Clad in leather, astride gleaming Harleys, they trailed American flags and the black flags that honor U.S. prisoners of war and military members missing in action. With horns blaring and fists raised, they rode into Washington more than 400,000 strong, according to organizers of the 17th annual Rolling Thunder “Ride for Freedom,” to pay homage to buddies who never made it home.

On the Mall, long lines of solemn visitors made the pilgrimage to the Vietnam Veterans Memorial to find and touch the carved names of those they knew and loved.

“It took a lot to get the courage up to come down here,” said Curt Steur, 54, a lanky former Marine from Bucks County, Pa., who served in Vietnam in 1968 and 1969. “To come down here and to see names on a granite wall, when you knew the people behind those names. . . .”

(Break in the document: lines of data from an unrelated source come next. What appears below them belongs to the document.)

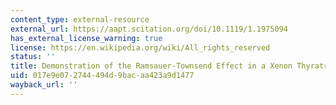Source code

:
 ```yaml
---
content_type: external-resource
external_url: https://aapt.scitation.org/doi/10.1119/1.1975094
has_external_license_warning: true
license: https://en.wikipedia.org/wiki/All_rights_reserved
status: ''
title: Demonstration of the Ramsauer-Townsend Effect in a Xenon Thyratron
uid: 017e9e07-2744-494d-9bac-aa423a9d1477
wayback_url: ''
---
```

“It’s rough,” said his teary-eyed buddy, a hulking man in a camouflage jacket who had a wild reddish-white ponytail and gave his name only as Willy.

The Rolling Thunder event, a Memorial Day weekend tradition, dominated the heart of the nation’s capital. Large crowds still flocked to the new National World War II Memorial, which was dedicated Saturday. Thousands more assembled last night for a concert featuring the National Symphony Orchestra on the Capitol’s West Lawn.

But World War II veterans and concertgoers had to pick their way around barricades erected along major thoroughfares for Rolling Thunder’s noon parade. And from the time the riders began assembling at the Pentagon at 7 a.m. until their final looping tour of the Mall late yesterday, their engines reverberated through the city, adding a low rumbling tone beneath the cicadas’ high, incessant hum.

This is an interesting event, although one about which I have mixed feelings. Washington, like most big cities, has a massive traffic problem. Yet, for three days in a row, the major artery in town–Constitution Avenue and the area around the Mall–were blocked off to regular traffic for special events. I understood it for Saturday’s dedication of the WWII Memorial, which was an officially-sanctioned event, exceedingly rare, and was a ripe terrorist target. But imposing great inconvenience on DC area residents and tourists alike in order to allow groups to rally in support of some cause or another makes no sense at all.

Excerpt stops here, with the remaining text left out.